DAVE'S LIFE ON HOLD

Yet Another Stack Machine

This Sunday, I had a couple hours free, and having gained a couple levels in Hearthstone, leveled up two toon in Heroes of the Storm, and finished my daily farming in World of Warcraft, I decided to prototype another stack machine.

I did this on in javascript, and had a working instruction fetch/decode cycle + ALU modeled in about 10 minutes. I opted for a 7bit instruction set packed 4 to a 32bit word, with 31bit literals. A high bit on the literal would flag the full 32 bit value as a literal. A literal 0 can be coded with one byte less: dup dup xor, but this only occasionally helps alignment.
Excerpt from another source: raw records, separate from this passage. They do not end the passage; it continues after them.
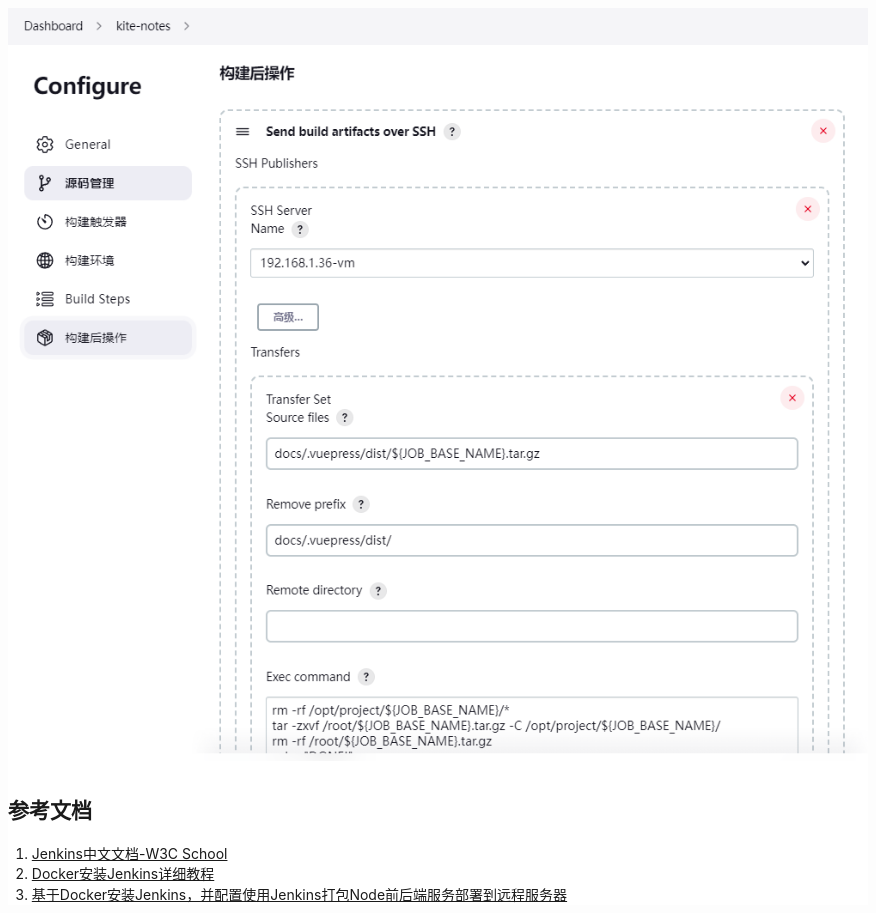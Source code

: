   ![构建后操作](./img/tool_build_jenkins/post-proccess-1.png "构建后操作")

## 参考文档

1. [Jenkins中文文档-W3C School](https://www.w3cschool.cn/jenkins/)
2. [Docker安装Jenkins详细教程](https://blog.csdn.net/qq359605040/article/details/117692609)
3. [基于Docker安装Jenkins，并配置使用Jenkins打包Node前后端服务部署到远程服务器](https://juejin.cn/post/7067790095767568397#heading-16)
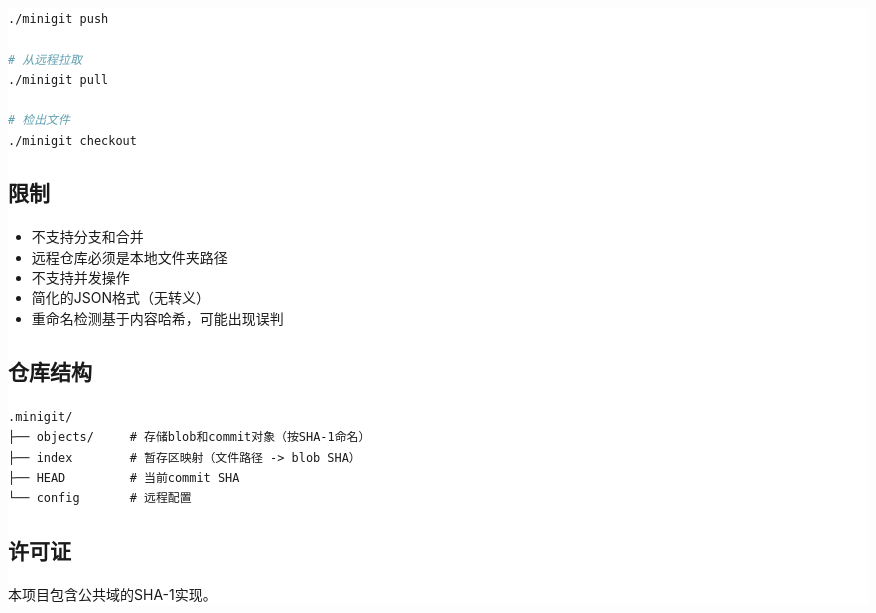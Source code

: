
 ```bash
./minigit push

# 从远程拉取
./minigit pull

# 检出文件
./minigit checkout
```

## 限制

- 不支持分支和合并
- 远程仓库必须是本地文件夹路径
- 不支持并发操作
- 简化的JSON格式（无转义）
- 重命名检测基于内容哈希，可能出现误判

## 仓库结构

```
.minigit/
├── objects/     # 存储blob和commit对象（按SHA-1命名）
├── index        # 暂存区映射（文件路径 -> blob SHA）
├── HEAD         # 当前commit SHA
└── config       # 远程配置
```

## 许可证

本项目包含公共域的SHA-1实现。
The big question in my mind was if I had push ( >R in forth) and pop ( R> in forth), did I need any other operation than return ( ; in forth ), otherwise know as jump to the address on the top of the return stack.

For a loop it is simple:

: loop 1 + loop ;

Would compile to:

loop:
1
+
loop
push
return

This would product an infinite loop and the binary would look like

1000 0001 // 1
0100 0000 // + nop nop nop
1000 0000 // loop
0f1f 0000 // push return nop nop

It looks doable if not terribly verbose. A16bit version is much more memory efficient:

1001 0100 // 1 + nop
1000 0f1f // loop push return

The trade off is of course addressable space and range of math operations. But it scales well enough. When implemented in Verilog it will be interesting to see how many cores of the different sizes could fit on different FPGAs. I could easily see a 32bit core surrounded by 16bit cores.
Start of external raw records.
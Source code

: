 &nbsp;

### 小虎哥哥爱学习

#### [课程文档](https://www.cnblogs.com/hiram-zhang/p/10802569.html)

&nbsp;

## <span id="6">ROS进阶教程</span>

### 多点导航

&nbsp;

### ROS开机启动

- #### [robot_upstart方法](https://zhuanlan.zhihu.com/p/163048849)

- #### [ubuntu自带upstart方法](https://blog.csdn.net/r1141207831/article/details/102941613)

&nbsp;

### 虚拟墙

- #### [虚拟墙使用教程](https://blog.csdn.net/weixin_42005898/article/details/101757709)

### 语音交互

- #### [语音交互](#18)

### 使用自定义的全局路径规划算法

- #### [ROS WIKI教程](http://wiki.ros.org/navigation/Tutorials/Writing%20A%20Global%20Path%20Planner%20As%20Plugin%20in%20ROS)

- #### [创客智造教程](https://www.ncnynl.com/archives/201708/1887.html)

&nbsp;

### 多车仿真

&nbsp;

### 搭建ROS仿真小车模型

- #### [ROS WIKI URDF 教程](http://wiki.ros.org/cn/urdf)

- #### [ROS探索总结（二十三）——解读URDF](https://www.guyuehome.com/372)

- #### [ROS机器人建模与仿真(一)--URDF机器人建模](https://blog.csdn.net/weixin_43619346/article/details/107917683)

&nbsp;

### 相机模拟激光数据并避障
But what about if / then? Well we can compute a relative jump, assuming -1 is jump to branch and 0 is continue:

: loop 1 + dup 10 < loop ?

Will add 1 until the top of the stack is 10 or greater.

loop:
1
+
dup
10
<
loop
then // address of loop exit
- // loop - then (negative offset)
and // if flag (loop -then) else 0
then // then
+ // if flag (loop - then +then) else (0 + then)
push // loop or then
return // jump to loop or then.
then:

So this implementation of conditional branching works by computing the goto address in software.

The unwritten requirement for both examples is that we know the actual address at compile time or have a link table and process to rewrite addresses. We can get around this by introducing the ability to access the instruction pointer ip and fetch its value to calculate an absolute address from a relative offset. This would add two opcodes to the address jump:

ip + push return

That would make all labels relative to the cell containing the ip instruction. This however is really awkward unless you force alignment of the ip instruction to a word boundary.